Online Convex Optimization
In recent years, convex optimization and the notion of regret minimization in games, have been combined and applied to machine learning in a general framework called online convex optimization. For more information see graduate text book on online convex optimization in machine learning, or survey on the convex optimization approach to regret minimization. Our research spans efficient online algorithms as well as matrix prediction algorithms, and decision making under uncertainty and continuous multi-armed bandits.
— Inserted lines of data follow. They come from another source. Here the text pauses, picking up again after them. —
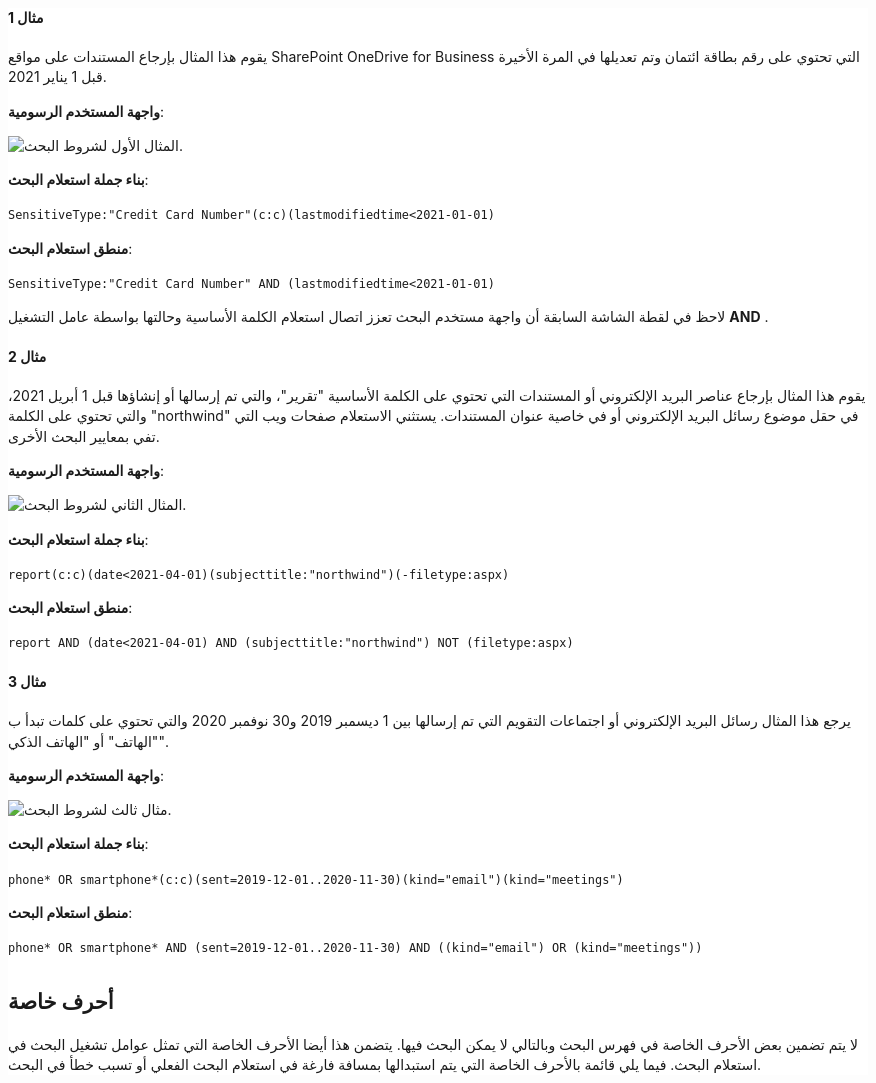 #### <a name="example-1"></a>مثال 1

يقوم هذا المثال بإرجاع المستندات على مواقع SharePoint OneDrive for Business التي تحتوي على رقم بطاقة ائتمان وتم تعديلها في المرة الأخيرة قبل 1 يناير 2021.

**واجهة المستخدم الرسومية**:

![المثال الأول لشروط البحث.](../media/SearchConditions2.png)

**بناء جملة استعلام البحث**:

`SensitiveType:"Credit Card Number"(c:c)(lastmodifiedtime<2021-01-01)`

**منطق استعلام البحث**:

`SensitiveType:"Credit Card Number" AND (lastmodifiedtime<2021-01-01)`

لاحظ في لقطة الشاشة السابقة أن واجهة مستخدم البحث تعزز اتصال استعلام الكلمة الأساسية وحالتها بواسطة عامل التشغيل **AND** .

#### <a name="example-2"></a>مثال 2

يقوم هذا المثال بإرجاع عناصر البريد الإلكتروني أو المستندات التي تحتوي على الكلمة الأساسية "تقرير"، والتي تم إرسالها أو إنشاؤها قبل 1 أبريل 2021، والتي تحتوي على الكلمة "northwind" في حقل موضوع رسائل البريد الإلكتروني أو في خاصية عنوان المستندات. يستثني الاستعلام صفحات ويب التي تفي بمعايير البحث الأخرى.

**واجهة المستخدم الرسومية**:

![المثال الثاني لشروط البحث.](../media/SearchConditions3.png)

**بناء جملة استعلام البحث**:

`report(c:c)(date<2021-04-01)(subjecttitle:"northwind")(-filetype:aspx)`

**منطق استعلام البحث**:

`report AND (date<2021-04-01) AND (subjecttitle:"northwind") NOT (filetype:aspx)`

#### <a name="example-3"></a>مثال 3

يرجع هذا المثال رسائل البريد الإلكتروني أو اجتماعات التقويم التي تم إرسالها بين 1 ديسمبر 2019 و30 نوفمبر 2020 والتي تحتوي على كلمات تبدأ ب "الهاتف" أو "الهاتف الذكي".

**واجهة المستخدم الرسومية**:

![مثال ثالث لشروط البحث.](../media/SearchConditions4.png)

**بناء جملة استعلام البحث**:

`phone* OR smartphone*(c:c)(sent=2019-12-01..2020-11-30)(kind="email")(kind="meetings")`

**منطق استعلام البحث**:

`phone* OR smartphone* AND (sent=2019-12-01..2020-11-30) AND ((kind="email") OR (kind="meetings"))`

## <a name="special-characters"></a>أحرف خاصة

لا يتم تضمين بعض الأحرف الخاصة في فهرس البحث وبالتالي لا يمكن البحث فيها. يتضمن هذا أيضا الأحرف الخاصة التي تمثل عوامل تشغيل البحث في استعلام البحث. فيما يلي قائمة بالأحرف الخاصة التي يتم استبدالها بمسافة فارغة في استعلام البحث الفعلي أو تسبب خطأ في البحث.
Optimization for Machine Learning
Machine learning moves us from the custom-designed algorithm to generic models, such as neural networks, that are trained by optimization algorithms. Some of the most useful and efficient methods for training convex as well as non-convex methods that we have worked on include:
- The AdaGrad algorithm, and the technique of adaptive preconditioning.
- Sublinear optimization algorithms for linear classification, training support vector machines, semidefinite optimization and to other problems.
- Projection-free algorithms for online learning in the context of recommender systems, and the first linearly convergent projection-free algorithm.
Control and Reinforcement Learning
Bringing tools from online learning and improper convex relaxations, our group has been working on new algorithms for control and prediction in time series that include:
- The Spectral Filtering, technique, and its application to assymetric linear dynamical systems.
- Learnning auto-regressive moving-average time series with adversarial nosie.
- Maximum-entropy exploration in partially observed and/or approximated Markov Decision Processes.